### WHAT IS REQUIRED
Locate every line in the records below that holds the word "begin" and return each one.
::::
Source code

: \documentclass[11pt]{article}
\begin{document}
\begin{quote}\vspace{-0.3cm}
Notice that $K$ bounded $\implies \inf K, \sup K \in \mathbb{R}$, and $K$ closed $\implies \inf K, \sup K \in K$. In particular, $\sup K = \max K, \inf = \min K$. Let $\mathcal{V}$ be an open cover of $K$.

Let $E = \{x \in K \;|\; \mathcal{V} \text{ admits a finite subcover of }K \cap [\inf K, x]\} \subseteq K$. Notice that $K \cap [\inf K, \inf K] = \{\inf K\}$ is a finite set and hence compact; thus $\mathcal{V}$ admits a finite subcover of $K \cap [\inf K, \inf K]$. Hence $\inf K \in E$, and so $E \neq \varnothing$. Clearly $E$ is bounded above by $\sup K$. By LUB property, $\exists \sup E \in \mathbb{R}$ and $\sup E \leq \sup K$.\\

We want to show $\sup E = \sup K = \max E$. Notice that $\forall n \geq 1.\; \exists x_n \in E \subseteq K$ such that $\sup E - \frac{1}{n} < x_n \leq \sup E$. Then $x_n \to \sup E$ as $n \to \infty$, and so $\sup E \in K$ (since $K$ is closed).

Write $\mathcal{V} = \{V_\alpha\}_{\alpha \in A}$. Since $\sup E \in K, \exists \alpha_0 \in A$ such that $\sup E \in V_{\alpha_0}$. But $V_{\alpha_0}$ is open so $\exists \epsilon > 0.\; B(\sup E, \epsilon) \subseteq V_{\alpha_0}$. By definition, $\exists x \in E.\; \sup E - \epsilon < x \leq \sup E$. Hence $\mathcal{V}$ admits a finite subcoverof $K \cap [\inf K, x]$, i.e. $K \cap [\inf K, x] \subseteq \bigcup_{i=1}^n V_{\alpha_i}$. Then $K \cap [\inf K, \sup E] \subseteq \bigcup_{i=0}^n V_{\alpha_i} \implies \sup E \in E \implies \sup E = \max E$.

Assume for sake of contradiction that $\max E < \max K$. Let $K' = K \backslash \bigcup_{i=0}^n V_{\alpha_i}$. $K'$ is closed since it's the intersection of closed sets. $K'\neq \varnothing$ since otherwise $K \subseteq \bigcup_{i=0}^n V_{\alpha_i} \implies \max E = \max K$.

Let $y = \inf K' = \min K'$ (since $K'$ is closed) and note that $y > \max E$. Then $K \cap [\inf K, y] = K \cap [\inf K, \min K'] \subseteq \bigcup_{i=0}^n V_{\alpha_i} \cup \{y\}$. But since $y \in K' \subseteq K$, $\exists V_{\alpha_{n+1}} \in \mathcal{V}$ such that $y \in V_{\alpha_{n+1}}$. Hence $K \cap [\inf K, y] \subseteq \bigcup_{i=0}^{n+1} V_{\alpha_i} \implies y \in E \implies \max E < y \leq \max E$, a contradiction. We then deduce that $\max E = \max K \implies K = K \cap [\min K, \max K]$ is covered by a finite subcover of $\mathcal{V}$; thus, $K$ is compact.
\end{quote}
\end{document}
::::
### EXPECTED ANSWER
\begin{document}
\begin{quote}\vspace{-0.3cm}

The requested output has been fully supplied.